For all family law cases filed AFTER September 1, 2023: Required Initial Disclosures are no longer required. You must send discovery to the other party following the rules in Texas Family Code chapter 301.

In new Suits Affecting the Parent-Child Relationship, or Suits to Modify the Parent-Child Relationship, you must give the other party or parties certain information—whether they ask for it or not. This is part of the discovery process. This is required unless the parties agree otherwise, or the court lets you waive it. 

You can give them a hard copy of the information or electronic copies. Complete this form to give to the other party. Or, use this tool from Lone Star Legal Aid to help you fill out the initial disclosure forms.

Checklist Steps

In a required initial disclosure, certain information and documents must be exchanged no later than 30 days after an appearance—for example, an answer, counterpetition, or waiver of service—is filed. 

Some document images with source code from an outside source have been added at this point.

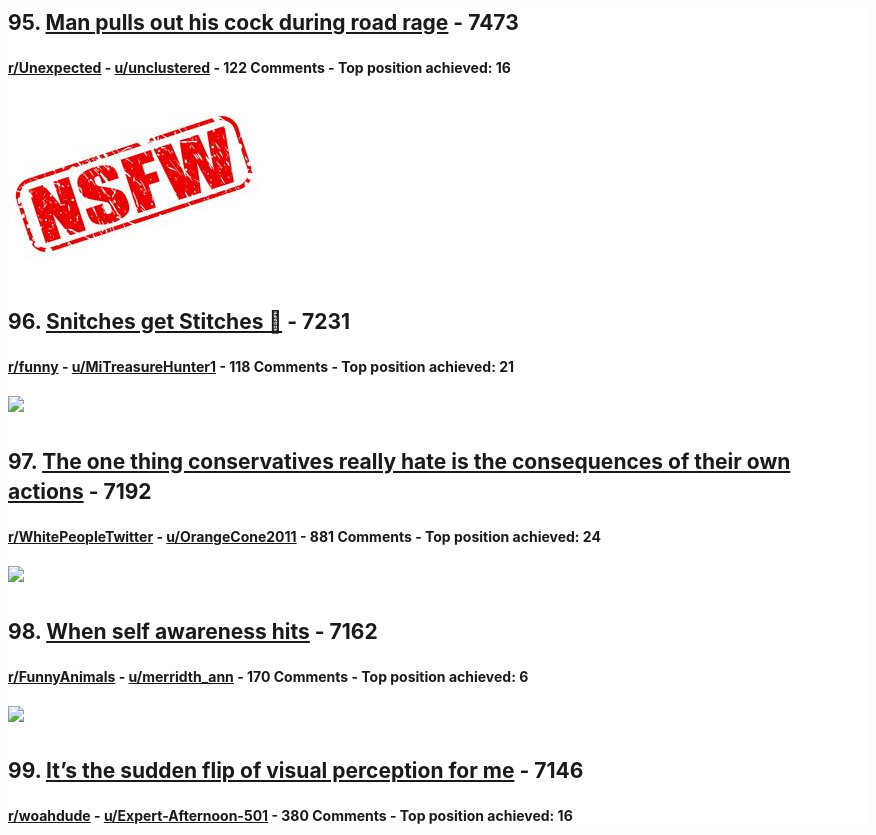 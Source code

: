 ## 95. [Man pulls out his cock during road rage](http://reddit.com/r/Unexpected/comments/18swxq2/man_pulls_out_his_cock_during_road_rage/) - 7473
#### [r/Unexpected](http://reddit.com/r/Unexpected) - [u/unclustered](http://reddit.com/u/unclustered) - 122 Comments - Top position achieved: 16

<a href="https://v.redd.it/zvg0r0z1429c1"><img src="https://github.com/mgerb/top-of-reddit/raw/master/nsfw.jpg"></img></a>

## 96. [Snitches get Stitches 🤣](http://reddit.com/r/funny/comments/18t3kod/snitches_get_stitches/) - 7231
#### [r/funny](http://reddit.com/r/funny) - [u/MiTreasureHunter1](http://reddit.com/u/MiTreasureHunter1) - 118 Comments - Top position achieved: 21

<a href="https://v.redd.it/bf5mwoqmh39c1"><img src="https://external-preview.redd.it/MDR6OXk5bm1oMzljMZXbPB7ZihBEObHFSNU9PJJh41bdGmGxJRBbAGuZiZuF.png?width=140&amp;height=140&amp;crop=140:140,smart&amp;format=jpg&amp;v=enabled&amp;lthumb=true&amp;s=9c6229b7a7e5436152a4948e6155ff778368ad27"></img></a>

## 97. [The one thing conservatives really hate is the consequences of their own actions](http://reddit.com/r/WhitePeopleTwitter/comments/18syw2f/the_one_thing_conservatives_really_hate_is_the/) - 7192
#### [r/WhitePeopleTwitter](http://reddit.com/r/WhitePeopleTwitter) - [u/OrangeCone2011](http://reddit.com/u/OrangeCone2011) - 881 Comments - Top position achieved: 24

<a href="https://i.redd.it/7ul9lmrki29c1.jpeg"><img src="https://b.thumbs.redditmedia.com/B_DKhPg34KKC1_W-7gYwUJCJfjHvMg8wJjtJ5FiJeIs.jpg"></img></a>

## 98. [When self awareness hits](http://reddit.com/r/FunnyAnimals/comments/18ta9do/when_self_awareness_hits/) - 7162
#### [r/FunnyAnimals](http://reddit.com/r/FunnyAnimals) - [u/merridth_ann](http://reddit.com/u/merridth_ann) - 170 Comments - Top position achieved: 6

<a href="https://v.redd.it/6wvdz5u3x49c1"><img src="https://external-preview.redd.it/aTFrMDB5azR4NDljMQvfGDs_hEEvrWAWRLULv1TAK0EYHoJEbyMaT26K-c0A.png?width=140&amp;height=140&amp;crop=140:140,smart&amp;format=jpg&amp;v=enabled&amp;lthumb=true&amp;s=b8b59f355e9114d6f4910b754a1e55a3df6c0ad8"></img></a>

## 99. [It’s the sudden flip of visual perception for me](http://reddit.com/r/woahdude/comments/18sksgu/its_the_sudden_flip_of_visual_perception_for_me/) - 7146
#### [r/woahdude](http://reddit.com/r/woahdude) - [u/Expert-Afternoon-501](http://reddit.com/u/Expert-Afternoon-501) - 380 Comments - Top position achieved: 16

To calculate the deadline:

(1) find the day the answer was filed with the clerk,

(2) look at it on a calendar,

(3) count out 30 more days (including weekends and holidays).

You must give your materials to that party on or before this date.

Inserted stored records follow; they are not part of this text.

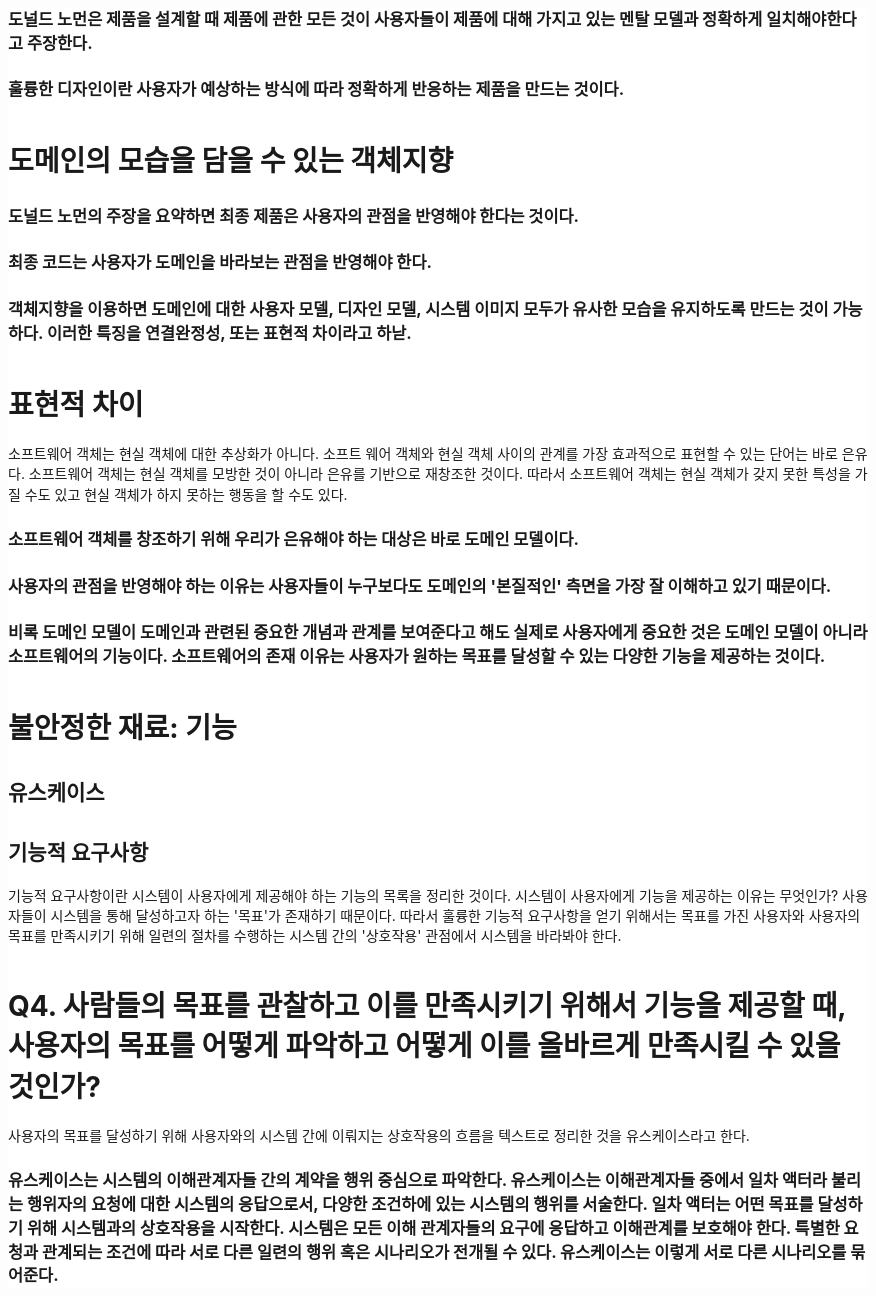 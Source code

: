 ### 도널드 노먼은 제품을 설계할 때 제품에 관한 모든 것이 사용자들이 제품에 대해 가지고 있는 멘탈 모델과 정확하게 일치해야한다고 주장한다. 
### 훌륭한 디자인이란 사용자가 예상하는 방식에 따라 정확하게 반응하는 제품을 만드는 것이다. 

# 도메인의 모습을 담을 수 있는 객체지향
### 도널드 노먼의 주장을 요약하면 최종 제품은 사용자의 관점을 반영해야 한다는 것이다. 
### 최종 코드는 사용자가 도메인을 바라보는 관점을 반영해야 한다. 
### 객체지향을 이용하면 도메인에 대한 사용자 모델, 디자인 모델, 시스템 이미지 모두가 유사한 모습을 유지하도록 만드는 것이 가능하다. 이러한 특징을 연결완정성, 또는 표현적 차이라고 하낟. 

# 표현적 차이
소프트웨어 객체는 현실 객체에 대한 추상화가 아니다. 소프트 웨어 객체와 현실 객체 사이의 관계를 가장 효과적으로 표현할 수 있는 단어는 바로 은유다. 소프트웨어 객체는 현실 객체를 모방한 것이 아니라 은유를 기반으로 재창조한 것이다. 따라서 소프트웨어 객체는 현실 객체가 갖지 못한 특성을 가질 수도 있고 현실 객체가 하지 못하는 행동을 할 수도 있다. 

### 소프트웨어 객체를 창조하기 위해 우리가 은유해야 하는 대상은 바로 도메인 모델이다. 
### 사용자의 관점을 반영해야 하는 이유는 사용자들이 누구보다도 도메인의 '본질적인' 측면을 가장 잘 이해하고 있기 때문이다. 

### 비록 도메인 모델이 도메인과 관련된 중요한 개념과 관계를 보여준다고 해도 실제로 사용자에게 중요한 것은 도메인 모델이 아니라 소프트웨어의 기능이다. 소프트웨어의 존재 이유는 사용자가 원하는 목표를 달성할 수 있는 다양한 기능을 제공하는 것이다. 


# 불안정한 재료: 기능
## 유스케이스
## 기능적 요구사항
기능적 요구사항이란 시스템이 사용자에게 제공해야 하는 기능의 목록을 정리한 것이다. 
시스템이 사용자에게 기능을 제공하는 이유는 무엇인가? 
사용자들이 시스템을 통해 달성하고자 하는 '목표'가 존재하기 때문이다. 
따라서 훌륭한 기능적 요구사항을 얻기 위해서는 목표를 가진 사용자와 사용자의 목표를 만족시키기 위해 
일련의 절차를 수행하는 시스템 간의 '상호작용' 관점에서 시스템을 바라봐야 한다. 

# Q4. 사람들의 목표를 관찰하고 이를 만족시키기 위해서 기능을 제공할 때, 사용자의 목표를 어떻게 파악하고 어떻게 이를 올바르게 만족시킬 수 있을 것인가? 

사용자의 목표를 달성하기 위해 사용자와의 시스템 간에 이뤄지는 상호작용의 흐름을 텍스트로 정리한 것을 유스케이스라고 한다. 

### 유스케이스는 시스템의 이해관계자들 간의 계약을 행위 중심으로 파악한다. 유스케이스는 이해관계자들 중에서 일차 액터라 불리는 행위자의 요청에 대한 시스템의 응답으로서, 다양한 조건하에 있는 시스템의 행위를 서술한다. 일차 액터는 어떤 목표를 달성하기 위해 시스템과의 상호작용을 시작한다. 시스템은 모든 이해 관계자들의 요구에 응답하고 이해관계를 보호해야 한다. 특별한 요청과 관계되는 조건에 따라 서로 다른 일련의 행위 혹은 시나리오가 전개될 수 있다. 유스케이스는 이렇게 서로 다른 시나리오를 묶어준다.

The rules about how lawsuits work in Texas require you to exchange information and documents in a Suit Affecting the Parent-Child Relationship, but there are exceptions:

Also, parties can agree that they do not have to exchange the information, or they can ask the court to waive the requirement. Read Rule 11 Agreements to learn more about one way to waive the initial disclosures.

As part of the required disclosures under Texas Rules of Civil Procedure 194.2, you need to give the other party or parties the correct names and addresses of parties to the lawsuit—your name and contact information, including your mailing address and phone number, and contact information for anyone else involved.

List the full names and dates of birth of the children.

You also need to give the other side the names, phone numbers, and addresses of potential witnesses—that is, people with knowledge of relevant facts. If this case is contested, this list could include: family members, neighbors, teachers, doctors, counselors, employers, and financial advisors, among others.

Gather up documents related to insurance. This includes all statements or policies for each current life, casualty, liability, and health insurance policy.

If the case involves child support, you will also need information about all policies, statements, and the summary description of benefits for any medical and health insurance coverage that is or would be available for the child.


In a suit in which child support is at issue, you must, without being asked, give the other party:

  • your income tax returns for the previous two years or, if no return has been filed, your Form W-2, Form 1099, and Schedule K-1 for the past two years; and
  • your two most recent payroll check stubs. 

(Note that this doesn't apply in child support cases filed by or against the Texas Office of the Attorney General.)


Complete the Required Initial Disclosures - SAPCR or Modification form. Read it first. Print it out and fill out one for practice, if you need to.

You will need to fill it out completely, referring to the information that is outlined in this checklist. If you need help, use TexasLawHelp's Legal Help Directory to find a lawyer.

Finally, give the other parent or conservator:

(1) The completed Required Initial Disclosures in Dissolution of Marriage form, and

(2) The documents you have gathered. 

This must be done no later than 30 days after an answer, counterpetition, or waiver of service is filed, unless you have agreed otherwise.

Do not file the form and documents with the court.